Intraspecies polymorphism was also detected among strains isolated from the same host legume (in R. tropici, S. meliloti, M. loti and M. huakuii) and, irrespective of the species, within previously defined biovars (viciae, trifolii, phaseoli, gallicum, sesbaniae), but differences between pairs of restriction patterns could be simply explained in terms of gain or loss of only one or two restriction sites. These results indicate that the genes are closely related.
Unclassified strains could be assigned to previously defined biovars. Thus Rhizobium sp. (Phaseolus) RCR3618D had Sym genes characteristic of bv. phaseoli. Rhizobium sp. (Leucaena) USDA 3497 could be classified into bv. gallicum, which is consistent with the ability of R. gallicum bv. gallicum to nodulate Leucaena leucocephala (Amarger et al., 1997 ).
More generally and independent of their taxonomic status, the strains sharing at least two similar nodC and/or nifH restriction patterns originated from host plants belonging to the same species or genus, or to the same known cross-inoculation group. The Rhizobium sp. (Phaseolus) strains HT2a2 and HT4c1 had nodC genes typical of R. tropici. The soybean bradyrhizobia B. japonicum and Bradyrhizobium liaoningense had identical nod and nif types. Most restriction patterns were similar in the chickpea mesorhizobia M. ciceri and M. mediterraneum. The strains of R. mongolense and Rhizobium sp. OR191 which originated from Medicago species shared four nodC restriction patterns and the ability to form nitrogen-fixing nodules with common beans (Eardly et al., 1992 ; van Berkum et al., 1998
). However, only the latter was reported to nodulate Leucaena leucocephala (Del Papa et al., 1999
). The Medicago sinorhizobia S. meliloti and S. medicae also showed two identical nodC restriction patterns, which indicates that they have closely related nodC genes. Similar nifH restriction patterns were obtained among the R. huautlense strains isolated from Sesbania herbacea and the bv. sesbaniae of S. terangae and S. saheli, showing that at least their nifH genes are closely related. However, the nodC genes of the R. huautlense strains were easily amplified by contrast to those of the Sesbania sinorhizobia. This result indicated some nucleotide differences between their nodC genes but further investigations are needed to estimate to what extent their nodulation genes differ. The five unclassified bradyrhizobia isolated from Lupinus or Ornithopus species, two legume genera that form a single cross-inoculation group (Graham, 1976
), also had closely related nifH genes.
Conversely, strains with no known common host plants shared few restriction patterns (and no more than one in pairwise comparisons). However, there were also strains among Phaseolus, Medicago, Acacia or soybean rhizobia that did not share more than one restriction pattern. The RFLP method was not suitable for obtaining more information about phylogenetic relationships between the genes. Few restriction sites in nodC and nifH gene sequences were actually conserved among species or biovars, according to the available nucleotide sequences. Therefore, it was not possible to map the restriction sites for rigorous phylogenetic analyses, and so further nucleotide sequencing was required.

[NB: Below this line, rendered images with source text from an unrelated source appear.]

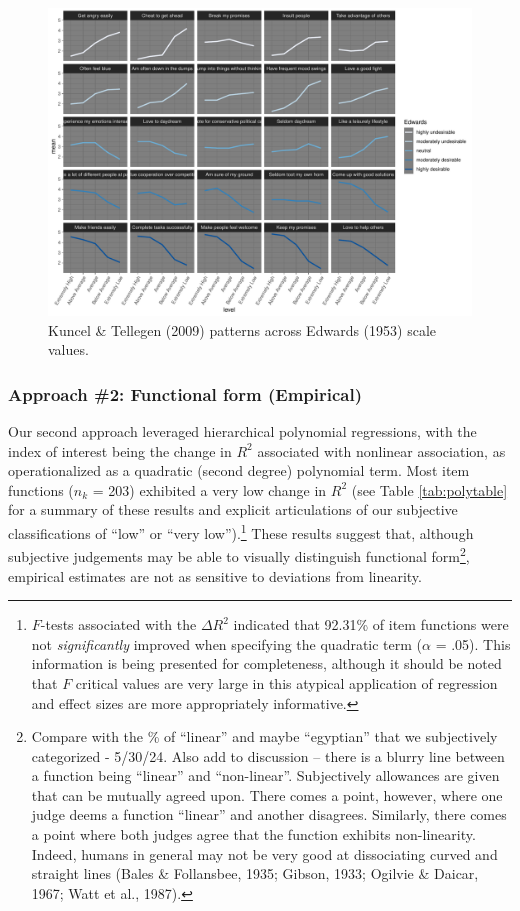 \documentclass[
  ,jou]{apa6}
\begin{document}
\begin{figure}
\centering
\includegraphics{FullStudy_files/figure-latex/Figure2-1.pdf}
\caption{\label{fig:Figure2}Kuncel \& Tellegen (2009) patterns across Edwards (1953) scale values.}
\end{figure}

\subsubsection{Approach \#2: Functional form (Empirical)}\label{approach-2-functional-form-empirical}

Our second approach leveraged hierarchical polynomial regressions, with the index of interest being the change in \(R^2\) associated with nonlinear association, as operationalized as a quadratic (second degree) polynomial term. Most item functions (\(n_k\) = 203) exhibited a very low change in \(R^2\) (see Table \ref{tab:polytable} for a summary of these results and explicit articulations of our subjective classifications of ``low'' or ``very low'').\footnote{\(F\)-tests associated with the \(\Delta R^2\) indicated that 92.31\% of item functions were not \emph{significantly} improved when specifying the quadratic term (\(\alpha\) = .05). This information is being presented for completeness, although it should be noted that \(F\) critical values are very large in this atypical application of regression and effect sizes are more appropriately informative.} These results suggest that, although subjective judgements may be able to visually distinguish functional form\footnote{Compare with the \% of ``linear'' and maybe ``egyptian'' that we subjectively categorized - 5/30/24. Also add to discussion -- there is a blurry line between a function being ``linear'' and ``non-linear''. Subjectively allowances are given that can be mutually agreed upon. There comes a point, however, where one judge deems a function ``linear'' and another disagrees. Similarly, there comes a point where both judges agree that the function exhibits non-linearity. Indeed, humans in general may not be very good at dissociating curved and straight lines (Bales \& Follansbee, 1935; Gibson, 1933; Ogilvie \& Daicar, 1967; Watt et al., 1987).}, empirical estimates are not as sensitive to deviations from linearity.
\end{document}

Relationship of phylogeny of Sym genes to host specificity
Complete or partial sequences of the PCR-amplified nodC fragments were determined for representatives of the different RFLP nodnif types among strains that originated from Phaseolus vulgaris nodules, and for R. leguminosarum bv. trifolii M37, Rhizobium sp. OR191 from Medicago sativa, and the type strain ACCC 19665 of the recently described species M. amorphae (Wang et al., 1999b ). We also determined the sequence of the nifH fragment of R. gallicum bv. gallicum R602sp and of the Sinorhizobium sp. (Phaseolus) strains GR-06 and GR-X8. Restriction site mapping and comparisons with the experimental RFLP data confirmed the quality of the sequences. Phylogenetic analysis of nodC and nifH sequences was performed by using the neighbour-joining and the maximum-likelihood methods, which led to similar results, except for some uncertain nodes which were not supported by high bootstrap values (>85% over 500 replicates) in the nifH neighbour-joining tree.

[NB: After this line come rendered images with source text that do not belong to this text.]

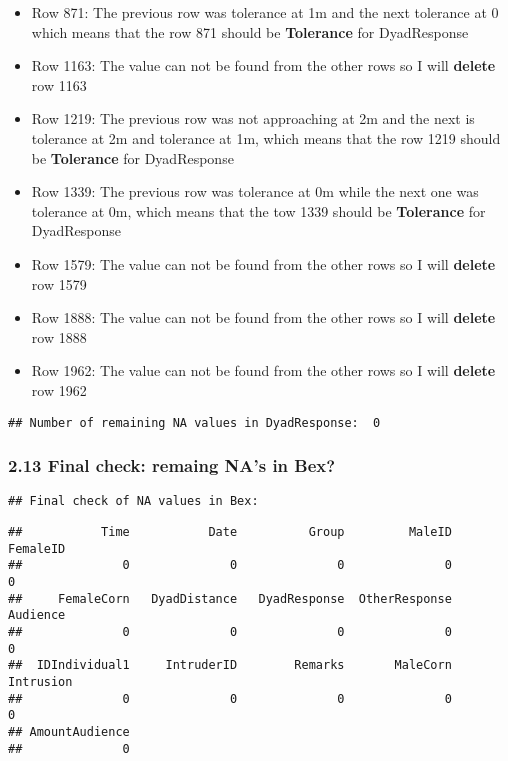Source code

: \documentclass[
]{article}
\begin{document}
\begin{itemize}
\item
  Row 871: The previous row was tolerance at 1m and the next tolerance
  at 0 which means that the row 871 should be \textbf{Tolerance} for
  DyadResponse
\item
  Row 1163: The value can not be found from the other rows so I will
  \textbf{delete} row 1163
\item
  Row 1219: The previous row was not approaching at 2m and the next is
  tolerance at 2m and tolerance at 1m, which means that the row 1219
  should be \textbf{Tolerance} for DyadResponse
\item
  Row 1339: The previous row was tolerance at 0m while the next one was
  tolerance at 0m, which means that the tow 1339 should be
  \textbf{Tolerance} for DyadResponse
\item
  Row 1579: The value can not be found from the other rows so I will
  \textbf{delete} row 1579
\item
  Row 1888: The value can not be found from the other rows so I will
  \textbf{delete} row 1888
\item
  Row 1962: The value can not be found from the other rows so I will
  \textbf{delete} row 1962
\end{itemize}

\begin{verbatim}
## Number of remaining NA values in DyadResponse:  0
\end{verbatim}

\hypertarget{final-check-remaing-nas-in-bex}{%
\subsubsection{2.13 Final check: remaing NA's in
Bex?}\label{final-check-remaing-nas-in-bex}}

\begin{verbatim}
## Final check of NA values in Bex:
\end{verbatim}

\begin{verbatim}
##           Time           Date          Group         MaleID       FemaleID 
##              0              0              0              0              0 
##     FemaleCorn   DyadDistance   DyadResponse  OtherResponse       Audience 
##              0              0              0              0              0 
##  IDIndividual1     IntruderID        Remarks       MaleCorn      Intrusion 
##              0              0              0              0              0 
## AmountAudience 
##              0
\end{verbatim}
\end{document}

The nodC trees were also similar to that derived from protein translation of the DNA sequences and only the neighbour-joining tree is shown in Fig. 2. The nodC phylogeny was well correlated with the host plant range. All the nodC genes but one of the Phaseolus rhizobia formed a robust cluster within which the similarity values ranged from 81·9 to 99·5%. This result suggests that these nod genes evolved from a common ancestor. R. tropici fell outside the bean symbiont cluster and the present data did not show evidence that R. tropici was more strongly associated with the bean symbionts than with other rhizobia. Each of the bvs phaseoli, gallicum and giardinii corresponded to distinct lineages or subclusters, which correlates with the differences observed in host plant range between these biovars (Amarger et al., 1997
; Sessitsch et al., 1997
). However, a close relationship was found between the nodC genes of R. gallicum bv. gallicum and R. giardinii bv. giardinii, a result that could not have been anticipated from the RFLP analysis. The similarity values were higher than 90%. Strain GR-06 formed its own lineage within the bean symbiont cluster, and consequently this strain could not be assigned to any of the previously defined biovars.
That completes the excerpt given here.